A veteran of the independence movement, Landing belonged to PIP (Partido Independentista Puertorriqueño) from its very beginnings under Concepción de Gracia, and served as vice-president in 1965. By 1967, PIP fell under the leadership of three men: Concepción de Gracia, Rubén Berríos and Landing.
At the death of de Gracia, Landing pulled out to form his own party, Authentic Sovereignty Party. Berríos carried on with PIP with a philosophy of legal and nonviolent solutions. However, though a lawyer, Landing was unwilling to support any law he felt to be immoral. He saw, also, the need of bringing in the poor people, and of giving them more access to local government. Berríos took an anti-communist stand and sought the approval of the American government.
Landing's greatest inspiration came from Dr. Pedro Albizu Campos. He saw him as a man of great spiritual stature, with deep compassion for the poor and little concern for material gain. Muñoz Marín had begun his career with a promise to foster independence, but failed to follow through. Albizu never wavered, despite the temptation to gain political power.
When Albizu returned to Puerto Rico after years of imprisonment and illness, Landing was a student at UPR and serving as president of the student council. In celebration of the event, Landing raised the Puerto Rican flag. For this act in support of Albizu, he was sentenced to sixty days in prison.
By 1949 Landing had finished his legal studies at George Washington University, Washington, D.C. There he was a classmate of Juan Mari Brás. Both he and Mari Brás were later questioned by the FBI about Collazo's attack on Blair House in 1950, and the attack by four Nationalists on Congress in 1954. Though not in any way associated with those acts, they viewed them as morally justifiable in a desperate attempt to get the attention of the American people.
When Albizu was imprisoned in 1954, Landing tried to get him released through habeas corpus. All attempts failed. Albizu was to remain in prison until his death.

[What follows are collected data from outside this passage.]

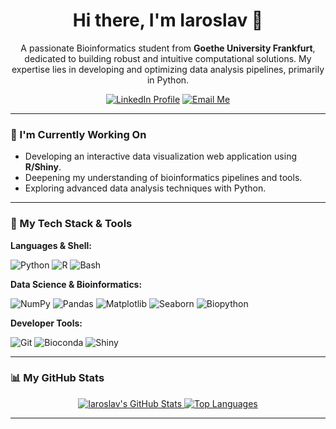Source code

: <h1 align="center">Hi there, I'm Iaroslav 👋</h1>

<p align="center">
  A passionate Bioinformatics student from <strong>Goethe University Frankfurt</strong>, dedicated to building robust and intuitive computational solutions. My expertise lies in developing and optimizing data analysis pipelines, primarily in Python.
</p>

<p align="center">
  <a href="https://www.linkedin.com/in/iaroslav-kosaretskii-b75844327/" target="_blank"><img src="https://img.shields.io/badge/LinkedIn-0077B5?style=for-the-badge&logo=linkedin&logoColor=white" alt="LinkedIn Profile"/></a>
  <a href="mailto:cheemsthedoge@gmail.com"><img src="https://img.shields.io/badge/Email-D14836?style=for-the-badge&logo=gmail&logoColor=white" alt="Email Me"/></a>
</p>

---

### 🌱 I'm Currently Working On

*   Developing an interactive data visualization web application using **R/Shiny**.
*   Deepening my understanding of bioinformatics pipelines and tools.
*   Exploring advanced data analysis techniques with Python.

---

### 🚀 My Tech Stack & Tools

**Languages & Shell:**

<p>
  <img src="https://img.shields.io/badge/Python-3776AB?style=for-the-badge&logo=python&logoColor=white" alt="Python"/>
  <img src="https://img.shields.io/badge/R-276DC3?style=for-the-badge&logo=r&logoColor=white" alt="R"/>
  <img src="https://img.shields.io/badge/Bash-4EAA25?style=for-the-badge&logo=gnu-bash&logoColor=white" alt="Bash"/>
</p>

**Data Science & Bioinformatics:**

<p>
  <img src="https://img.shields.io/badge/NumPy-013243?style=for-the-badge&logo=numpy&logoColor=white" alt="NumPy"/>
  <img src="https://img.shields.io/badge/Pandas-150458?style=for-the-badge&logo=pandas&logoColor=white" alt="Pandas"/>
  <img src="https://img.shields.io/badge/Matplotlib-11557c?style=for-the-badge&logo=matplotlib&logoColor=white" alt="Matplotlib"/>
  <img src="https://img.shields.io/badge/Seaborn-4B8BBE?style=for-the-badge&logoColor=white" alt="Seaborn"/>
  <img src="https://img.shields.io/badge/Biopython-9B2C2C?style=for-the-badge&logoColor=white" alt="Biopython"/>
</p>

**Developer Tools:**

<p>
  <img src="https://img.shields.io/badge/Git-F05032?style=for-the-badge&logo=git&logoColor=white" alt="Git"/>
  <img src="https://img.shields.io/badge/Bioconda-3CC9A3?style=for-the-badge&logoColor=white" alt="Bioconda"/>
  <img src="https://img.shields.io/badge/Shiny-5A9BD4?style=for-the-badge&logo=RStudio&logoColor=white" alt="Shiny"/>
</p>

---

### 📊 My GitHub Stats

<p align="center">
  <a href="https://github.com/Iaroslav-K">
    <img src="https://github-readme-stats.vercel.app/api?username=Iaroslav-K&show_icons=true&theme=radical" alt="Iaroslav's GitHub Stats" />
    <img src="https://github-readme-stats.vercel.app/api/top-langs/?username=Iaroslav-K&layout=compact&theme=radical" alt="Top Languages" />
  </a>
</p>

---
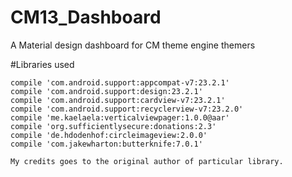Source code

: # CM13_Dashboard
A Material design dashboard for CM theme engine themers

#Libraries used 

    compile 'com.android.support:appcompat-v7:23.2.1'
    compile 'com.android.support:design:23.2.1'
    compile 'com.android.support:cardview-v7:23.2.1'
    compile 'com.android.support:recyclerview-v7:23.2.0'
    compile 'me.kaelaela:verticalviewpager:1.0.0@aar'
    compile 'org.sufficientlysecure:donations:2.3'
    compile 'de.hdodenhof:circleimageview:2.0.0'
    compile 'com.jakewharton:butterknife:7.0.1'
    
    My credits goes to the original author of particular library.

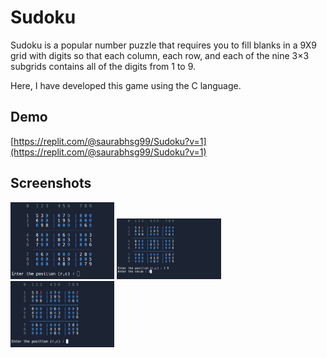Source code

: 
# Sudoku

Sudoku is a popular number puzzle that requires you to fill blanks in a 9X9 grid with digits so that each column, each row, and each of the nine 3×3 subgrids contains all of the digits from 1 to 9.

Here, I have developed this game using the C language.



## Demo

[https://replit.com/@saurabhsg99/Sudoku?v=1](https://replit.com/@saurabhsg99/Sudoku?v=1)


## Screenshots
<p float = "left">
  
<img src = "Screenshot 2023-07-25 235548.png" width="33%"  alt = "Screenshots">
<img src = "Screenshot 2023-07-26 000420.png" width="33%"  alt = "Screenshots">
<img src = "Screenshot 2023-07-26 000430.png" width="33%" alt = "Screenshots">
</p>

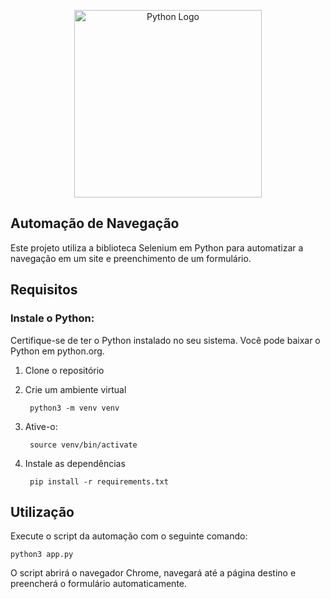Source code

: <p align="center">
  <img src="https://techeclasses.com/wp-content/uploads/2021/03/selenium-with-python.png" alt="Python Logo" width="300"/>
</p>


## Automação de Navegação

Este projeto utiliza a biblioteca Selenium em Python para automatizar a navegação em um site e preenchimento de um formulário. 

## Requisitos

### Instale o Python:

Certifique-se de ter o Python instalado no seu sistema. Você pode baixar o Python em python.org.

1. Clone o repositório 
2. Crie um ambiente virtual

        python3 -m venv venv
3. Ative-o:

        source venv/bin/activate
4. Instale as dependências

        pip install -r requirements.txt


## Utilização

Execute o script da automação com o seguinte comando:

    python3 app.py

O script abrirá o navegador Chrome, navegará até a página destino e preencherá o formulário automaticamente.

As a result of his activities, Landing was temporarily disbarred at one point, but reinstated. Now continuing his private law practice, he no longer takes leadership in the independence movement, but does hold firm to his national pride and passion for freedom.
Landing had the privilege of adding his signature to a statement by the National Grand Lodge of Puerto Rico [Masons], presented in hearings before the Committee on Interior and Insular Affairs of the United States government, July of 1986.
In this presentation, the Masonic organization draws a distinction between a country that is free and one in slavery. "There does not exist a middle state between freedom and slavery. This is so, because in the life of every nationally identified society, as in that of any individual, there is, or there is not, a master," it stated. "As regards nationalities, when deprived of their freedom, the master is either a Metropolis from outside, or a dictator from inside.... The Gran Logia Nacional de Puerto Rico is certainly conscious that the great majority of the Puerto Rican people have been feeling deeply the damaging aspects and indignant situation to which our country has been subjected during the eighty-eight years of United States dominion over the essential aspects of Puerto Rican life. With the exception of very ignorant, insensible, or morally deprived individuals, the Puerto Ricans in general condemn and reject every type of colonialism or subjugation, be it political, economic, cultural or otherwise."
The statement goes on to express the necessity of Congress acknowledging Puerto Rico's sovereignty and transferring all powers to the people of Puerto Rico. The United States must negotiate with Puerto Rico in fairness for a true "free-association" based on mutual respect and fair dealing. "If you do it, we beg the Great Architect of the Universe to duly reward you; if not, He Himself shall demand it from you."